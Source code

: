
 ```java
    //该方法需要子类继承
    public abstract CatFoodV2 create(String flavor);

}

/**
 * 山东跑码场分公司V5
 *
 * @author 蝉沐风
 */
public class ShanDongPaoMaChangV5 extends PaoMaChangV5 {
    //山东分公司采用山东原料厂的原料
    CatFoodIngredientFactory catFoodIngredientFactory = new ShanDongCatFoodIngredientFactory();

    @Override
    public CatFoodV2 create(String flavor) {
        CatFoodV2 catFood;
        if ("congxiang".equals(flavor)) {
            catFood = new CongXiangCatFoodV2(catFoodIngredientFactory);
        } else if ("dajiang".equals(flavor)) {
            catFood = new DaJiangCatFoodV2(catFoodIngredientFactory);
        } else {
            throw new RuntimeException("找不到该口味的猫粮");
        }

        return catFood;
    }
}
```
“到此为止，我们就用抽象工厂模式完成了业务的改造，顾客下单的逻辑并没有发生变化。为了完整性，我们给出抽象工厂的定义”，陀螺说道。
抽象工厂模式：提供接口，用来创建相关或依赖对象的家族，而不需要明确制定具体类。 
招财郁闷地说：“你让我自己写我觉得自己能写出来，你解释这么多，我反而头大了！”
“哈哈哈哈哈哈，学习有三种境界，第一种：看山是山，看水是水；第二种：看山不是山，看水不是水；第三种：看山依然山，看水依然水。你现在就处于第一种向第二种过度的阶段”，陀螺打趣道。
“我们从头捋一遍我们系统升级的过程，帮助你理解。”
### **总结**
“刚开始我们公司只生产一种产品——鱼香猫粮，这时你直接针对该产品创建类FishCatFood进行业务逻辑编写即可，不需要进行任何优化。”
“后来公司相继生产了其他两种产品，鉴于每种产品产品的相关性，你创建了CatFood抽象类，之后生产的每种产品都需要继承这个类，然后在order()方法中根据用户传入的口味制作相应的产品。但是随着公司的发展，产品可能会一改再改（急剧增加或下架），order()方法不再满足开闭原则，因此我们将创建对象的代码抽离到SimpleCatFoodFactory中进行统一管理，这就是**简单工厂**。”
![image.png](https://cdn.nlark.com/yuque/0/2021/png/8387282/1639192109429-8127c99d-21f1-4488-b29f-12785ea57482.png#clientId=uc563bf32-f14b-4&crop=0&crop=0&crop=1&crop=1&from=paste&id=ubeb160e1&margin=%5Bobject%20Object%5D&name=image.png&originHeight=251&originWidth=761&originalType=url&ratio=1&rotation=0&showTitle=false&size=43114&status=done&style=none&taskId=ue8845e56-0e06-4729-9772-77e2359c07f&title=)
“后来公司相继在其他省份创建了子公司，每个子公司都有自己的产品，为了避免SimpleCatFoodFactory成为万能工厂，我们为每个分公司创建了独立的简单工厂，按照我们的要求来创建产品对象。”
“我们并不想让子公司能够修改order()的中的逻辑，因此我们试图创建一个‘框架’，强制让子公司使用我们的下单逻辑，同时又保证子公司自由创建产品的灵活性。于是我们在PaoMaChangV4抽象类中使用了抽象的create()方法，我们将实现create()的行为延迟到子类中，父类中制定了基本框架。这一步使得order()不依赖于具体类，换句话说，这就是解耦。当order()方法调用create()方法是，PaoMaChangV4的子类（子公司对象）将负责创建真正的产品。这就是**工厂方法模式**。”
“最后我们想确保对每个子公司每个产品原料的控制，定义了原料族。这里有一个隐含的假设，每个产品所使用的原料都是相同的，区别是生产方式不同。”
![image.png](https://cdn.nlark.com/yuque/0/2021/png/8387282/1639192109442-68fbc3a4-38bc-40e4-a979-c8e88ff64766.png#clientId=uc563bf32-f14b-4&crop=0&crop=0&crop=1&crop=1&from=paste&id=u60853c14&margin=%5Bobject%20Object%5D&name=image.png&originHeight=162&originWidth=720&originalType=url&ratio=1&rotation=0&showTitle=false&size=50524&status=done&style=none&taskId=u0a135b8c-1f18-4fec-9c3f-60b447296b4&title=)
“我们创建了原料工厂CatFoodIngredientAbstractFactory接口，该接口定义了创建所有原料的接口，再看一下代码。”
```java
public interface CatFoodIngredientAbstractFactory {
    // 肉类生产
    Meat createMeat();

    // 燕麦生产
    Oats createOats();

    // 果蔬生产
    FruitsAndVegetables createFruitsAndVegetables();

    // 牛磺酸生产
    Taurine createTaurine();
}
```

▸ **Task directions**
Write the data out in full, matching every line exactly.

▸ **Expected answer**
Source code

:
 ```java
    //该方法需要子类继承
    public abstract CatFoodV2 create(String flavor);

}

/**
 * 山东跑码场分公司V5
 *
 * @author 蝉沐风
 */
public class ShanDongPaoMaChangV5 extends PaoMaChangV5 {
    //山东分公司采用山东原料厂的原料
    CatFoodIngredientFactory catFoodIngredientFactory = new ShanDongCatFoodIngredientFactory();

    @Override
    public CatFoodV2 create(String flavor) {
        CatFoodV2 catFood;
        if ("congxiang".equals(flavor)) {
            catFood = new CongXiangCatFoodV2(catFoodIngredientFactory);
        } else if ("dajiang".equals(flavor)) {
            catFood = new DaJiangCatFoodV2(catFoodIngredientFactory);
        } else {
            throw new RuntimeException("找不到该口味的猫粮");
        }

        return catFood;
    }
}
```
“到此为止，我们就用抽象工厂模式完成了业务的改造，顾客下单的逻辑并没有发生变化。为了完整性，我们给出抽象工厂的定义”，陀螺说道。
抽象工厂模式：提供接口，用来创建相关或依赖对象的家族，而不需要明确制定具体类。 
招财郁闷地说：“你让我自己写我觉得自己能写出来，你解释这么多，我反而头大了！”
“哈哈哈哈哈哈，学习有三种境界，第一种：看山是山，看水是水；第二种：看山不是山，看水不是水；第三种：看山依然山，看水依然水。你现在就处于第一种向第二种过度的阶段”，陀螺打趣道。
“我们从头捋一遍我们系统升级的过程，帮助你理解。”
### **总结**
“刚开始我们公司只生产一种产品——鱼香猫粮，这时你直接针对该产品创建类FishCatFood进行业务逻辑编写即可，不需要进行任何优化。”
“后来公司相继生产了其他两种产品，鉴于每种产品产品的相关性，你创建了CatFood抽象类，之后生产的每种产品都需要继承这个类，然后在order()方法中根据用户传入的口味制作相应的产品。但是随着公司的发展，产品可能会一改再改（急剧增加或下架），order()方法不再满足开闭原则，因此我们将创建对象的代码抽离到SimpleCatFoodFactory中进行统一管理，这就是**简单工厂**。”
![image.png](https://cdn.nlark.com/yuque/0/2021/png/8387282/1639192109429-8127c99d-21f1-4488-b29f-12785ea57482.png#clientId=uc563bf32-f14b-4&crop=0&crop=0&crop=1&crop=1&from=paste&id=ubeb160e1&margin=%5Bobject%20Object%5D&name=image.png&originHeight=251&originWidth=761&originalType=url&ratio=1&rotation=0&showTitle=false&size=43114&status=done&style=none&taskId=ue8845e56-0e06-4729-9772-77e2359c07f&title=)
“后来公司相继在其他省份创建了子公司，每个子公司都有自己的产品，为了避免SimpleCatFoodFactory成为万能工厂，我们为每个分公司创建了独立的简单工厂，按照我们的要求来创建产品对象。”
“我们并不想让子公司能够修改order()的中的逻辑，因此我们试图创建一个‘框架’，强制让子公司使用我们的下单逻辑，同时又保证子公司自由创建产品的灵活性。于是我们在PaoMaChangV4抽象类中使用了抽象的create()方法，我们将实现create()的行为延迟到子类中，父类中制定了基本框架。这一步使得order()不依赖于具体类，换句话说，这就是解耦。当order()方法调用create()方法是，PaoMaChangV4的子类（子公司对象）将负责创建真正的产品。这就是**工厂方法模式**。”
“最后我们想确保对每个子公司每个产品原料的控制，定义了原料族。这里有一个隐含的假设，每个产品所使用的原料都是相同的，区别是生产方式不同。”
![image.png](https://cdn.nlark.com/yuque/0/2021/png/8387282/1639192109442-68fbc3a4-38bc-40e4-a979-c8e88ff64766.png#clientId=uc563bf32-f14b-4&crop=0&crop=0&crop=1&crop=1&from=paste&id=u60853c14&margin=%5Bobject%20Object%5D&name=image.png&originHeight=162&originWidth=720&originalType=url&ratio=1&rotation=0&showTitle=false&size=50524&status=done&style=none&taskId=u0a135b8c-1f18-4fec-9c3f-60b447296b4&title=)
“我们创建了原料工厂CatFoodIngredientAbstractFactory接口，该接口定义了创建所有原料的接口，再看一下代码。”
```java
public interface CatFoodIngredientAbstractFactory {
    // 肉类生产
    Meat createMeat();

    // 燕麦生产
    Oats createOats();

    // 果蔬生产
    FruitsAndVegetables createFruitsAndVegetables();

    // 牛磺酸生产
    Taurine createTaurine();
}
```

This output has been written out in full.